Khassan was studying the sheet of paper in his hand, where in the fifth sentence of the second paragraph, in the gap of a missing comma, he found the sorrow of his life. The sentence described the upbringing of a minor eighteenth-century tribal leader, and it would be the last time human eyes would read the name of the tribal leader’s mother. “A punctuation error,” he said, with the tremble of more ominous inaccuracy. “I’ve read through that paragraph hundreds of times and never caught it.”

“Don’t do this,” Akhmed said. He could have reached out, caught it, and kicked snow on the fire, but the page with the punctuation error was already smoke, and the name of a mother who died two hundred and twenty-three years earlier was already lost. He emptied his lungs but his sigh wasn’t finished; it went on emptying him. One spring day, when Akhmed was a child, Khassan had led him to a logging field a half morning’s walk from the village. Men with roaring orange saws had leaned into beech trunks and the trunks had spumed clouds of sawdust and groaned as the green treetops toppled. He was eight years old and the stumps were shorter than he was. “Hundred years to get that tall,” Khassan had said, and turned for home.

“I was thinking of someone I lost many years ago,” Khassan said. “She called me a coward once. It wasn’t what she said, but the way she said it. As if her judgment just passed through me. As if I were a cloud.”

The fire had thawed the overhanging branches. Droplets sliding down the slender fingers turned to steam before landing in it. Nothing Akhmed could say would put this man back together. “You were a good husband,” he said. “Your wife loved you.”

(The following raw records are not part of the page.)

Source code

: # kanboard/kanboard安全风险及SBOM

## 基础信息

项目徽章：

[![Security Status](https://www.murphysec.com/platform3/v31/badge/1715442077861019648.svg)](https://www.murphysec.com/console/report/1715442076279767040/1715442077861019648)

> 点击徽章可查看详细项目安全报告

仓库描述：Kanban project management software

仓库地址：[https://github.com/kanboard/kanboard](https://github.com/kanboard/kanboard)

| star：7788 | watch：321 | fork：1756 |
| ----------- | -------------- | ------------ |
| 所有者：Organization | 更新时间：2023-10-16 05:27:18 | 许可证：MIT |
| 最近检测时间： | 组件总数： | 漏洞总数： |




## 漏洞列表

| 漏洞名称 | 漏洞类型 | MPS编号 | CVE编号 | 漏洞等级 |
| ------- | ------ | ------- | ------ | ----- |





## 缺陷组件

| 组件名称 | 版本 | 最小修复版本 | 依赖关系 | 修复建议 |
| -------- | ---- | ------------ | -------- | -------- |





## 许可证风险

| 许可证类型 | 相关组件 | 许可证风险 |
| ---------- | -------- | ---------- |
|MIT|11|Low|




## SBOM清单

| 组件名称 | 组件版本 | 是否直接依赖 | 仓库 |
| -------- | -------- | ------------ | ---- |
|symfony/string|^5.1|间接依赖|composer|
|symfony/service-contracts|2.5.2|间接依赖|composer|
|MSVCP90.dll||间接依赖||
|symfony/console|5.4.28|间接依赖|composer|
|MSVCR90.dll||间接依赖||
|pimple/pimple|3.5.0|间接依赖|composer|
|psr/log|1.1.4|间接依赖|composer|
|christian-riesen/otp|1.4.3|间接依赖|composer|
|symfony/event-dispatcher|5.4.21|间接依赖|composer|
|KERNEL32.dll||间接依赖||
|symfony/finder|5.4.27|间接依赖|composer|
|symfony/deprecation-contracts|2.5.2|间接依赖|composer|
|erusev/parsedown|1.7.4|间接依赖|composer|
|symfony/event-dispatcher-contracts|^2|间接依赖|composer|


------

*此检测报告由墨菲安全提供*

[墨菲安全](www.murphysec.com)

Khassan looked confused, as though he hadn’t been thinking of his wife at all, and reached to the ground for another stack of pages. “My wife didn’t, but thank you,” he said, nodding to the fire. “Forty-four thousand three hundred and thirty-eight pages. It took five hours to count. Over twenty trips to carry them. No wonder these pups are so tired.” He knelt and patted the bald dog’s stomach with an awful affection. “Each page averages three hundred and fifty words. That’s fifteen million words I’ve written.”

“There are more words.” The firelight twitched across their faces. It was all he could say.

“There are more writers.”

“You can’t do this.” He spoke from a fear that closed his stomach into a fist, helpless like a child, his emotions a magnification of what he detected in the elder. If Khassan lost hope, where would Akhmed find it?

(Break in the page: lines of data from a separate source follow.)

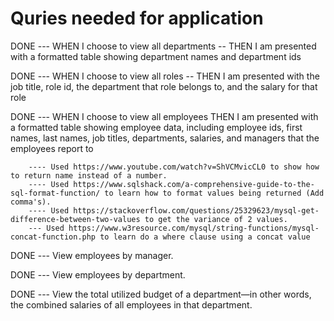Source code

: # Quries needed for application



DONE --- WHEN I choose to view all departments -- THEN I am presented with a formatted table showing department names and department ids


DONE --- WHEN I choose to view all roles -- THEN I am presented with the job title, role id, the department that role belongs to, and the salary for that role

DONE --- WHEN I choose to view all employees
THEN I am presented with a formatted table showing employee data, including employee ids, first names, last names, job titles, departments, salaries, and managers that the employees report to

        ---- Used https://www.youtube.com/watch?v=ShVCMvicCL0 to show how to return name instead of a number.
        ---- Used https://www.sqlshack.com/a-comprehensive-guide-to-the-sql-format-function/ to learn how to format values being returned (Add comma's).
        ---- Used https://stackoverflow.com/questions/25329623/mysql-get-difference-between-two-values to get the variance of 2 values.
        --- Used https://www.w3resource.com/mysql/string-functions/mysql-concat-function.php to learn do a where clause using a concat value

DONE --- View employees by manager.

DONE --- View employees by department.

DONE --- View the total utilized budget of a department—in other words, the combined salaries of all employees in that department.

“You wouldn’t understand, Akhmed, but you might, if you reach my age. I was thinking of the stories my mother used to tell me about princes and warriors who went to great measures to ensure their names would endure, and were punished by Allah for their pride. I want to be forgotten. There is something miraculous in the way the years wash away your evidence, first you, then your friends and family, then the descendants who remember your face, until you aren’t even a memory, you’re only carbon, no greater than your atoms, and time will divide them as well.”

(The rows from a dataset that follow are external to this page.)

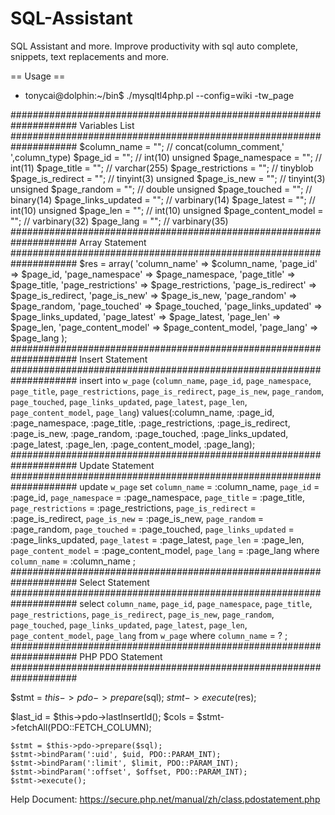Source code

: # SQL-Assistant
 SQL Assistant and more. Improve productivity with sql auto complete, snippets, text replacements and more. 


== Usage ==
* tonycai@dolphin:~/bin$ ./mysqltl4php.pl --config=wiki -tw_page

####################################################################
Variables List
####################################################################
$column_name = "";  // concat(column_comment,' ',column_type) 
$page_id = "";  // int(10) unsigned 
$page_namespace = "";  // int(11) 
$page_title = "";  // varchar(255) 
$page_restrictions = "";  // tinyblob 
$page_is_redirect = "";  // tinyint(3) unsigned 
$page_is_new = "";  // tinyint(3) unsigned 
$page_random = "";  // double unsigned 
$page_touched = "";  // binary(14) 
$page_links_updated = "";  // varbinary(14) 
$page_latest = "";  // int(10) unsigned 
$page_len = "";  // int(10) unsigned 
$page_content_model = "";  // varbinary(32) 
$page_lang = "";  // varbinary(35) 
####################################################################
Array Statement
####################################################################
$res = array(
    'column_name' => $column_name,
    'page_id' => $page_id,
    'page_namespace' => $page_namespace,
    'page_title' => $page_title,
    'page_restrictions' => $page_restrictions,
    'page_is_redirect' => $page_is_redirect,
    'page_is_new' => $page_is_new,
    'page_random' => $page_random,
    'page_touched' => $page_touched,
    'page_links_updated' => $page_links_updated,
    'page_latest' => $page_latest,
    'page_len' => $page_len,
    'page_content_model' => $page_content_model,
    'page_lang' => $page_lang
);
####################################################################
Insert Statement
####################################################################
insert into `w_page` (`column_name`, `page_id`, `page_namespace`, `page_title`, `page_restrictions`, `page_is_redirect`, `page_is_new`, `page_random`, `page_touched`, `page_links_updated`, `page_latest`, `page_len`, `page_content_model`, `page_lang`) values(:column_name, :page_id, :page_namespace, :page_title, :page_restrictions, :page_is_redirect, :page_is_new, :page_random, :page_touched, :page_links_updated, :page_latest, :page_len, :page_content_model, :page_lang);
####################################################################
Update Statement
####################################################################
update `w_page` set `column_name` = :column_name, `page_id` = :page_id, `page_namespace` = :page_namespace, `page_title` = :page_title, `page_restrictions` = :page_restrictions, `page_is_redirect` = :page_is_redirect, `page_is_new` = :page_is_new, `page_random` = :page_random, `page_touched` = :page_touched, `page_links_updated` = :page_links_updated, `page_latest` = :page_latest, `page_len` = :page_len, `page_content_model` = :page_content_model, `page_lang` = :page_lang where `column_name` = :column_name ;
####################################################################
Select Statement
####################################################################
select `column_name`, `page_id`, `page_namespace`, `page_title`, `page_restrictions`, `page_is_redirect`, `page_is_new`, `page_random`, `page_touched`, `page_links_updated`, `page_latest`, `page_len`, `page_content_model`, `page_lang` from `w_page` where `column_name` = ? ;
####################################################################
PHP PDO Statement
####################################################################

  $stmt = $this->pdo->prepare($sql);
  $stmt->execute($res);
  
  $last_id = $this->pdo->lastInsertId();
  $cols = $stmt->fetchAll(PDO::FETCH_COLUMN);

    $stmt = $this->pdo->prepare($sql);
    $stmt->bindParam(':uid', $uid, PDO::PARAM_INT);
    $stmt->bindParam(':limit', $limit, PDO::PARAM_INT);
    $stmt->bindParam(':offset', $offset, PDO::PARAM_INT);
    $stmt->execute();

Help Document:
https://secure.php.net/manual/zh/class.pdostatement.php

“What are you saying?” Akhmed asked, though he didn’t want Khassan to say any more.

“I’m saying that I want to disappear.”

Once, while hunting in these woods, Akhmed came upon a doe flopping on the ground and struggling to breathe. A distended pink wound spread her hind legs, and her snout held a long line of anguished groans, and to end her suffering he aimed for her neck. But before he pulled the trigger, the sac-wrapped end of a fawn split open the wound. His jaw slackened. He set the rifle among the leaves, hid his forefinger behind his back, ashamed of what it had nearly caused, and watched one life begin where another had nearly ended. And now, with the final sheets curling on the coals, fear rose to wonder as he witnessed a moment of equal profundity. Not once for as far back as he could recall had Khassan ever admitted to a shortcoming, a mistake, not even a lapse as trivial as a missing comma. Tonight he confessed total failure.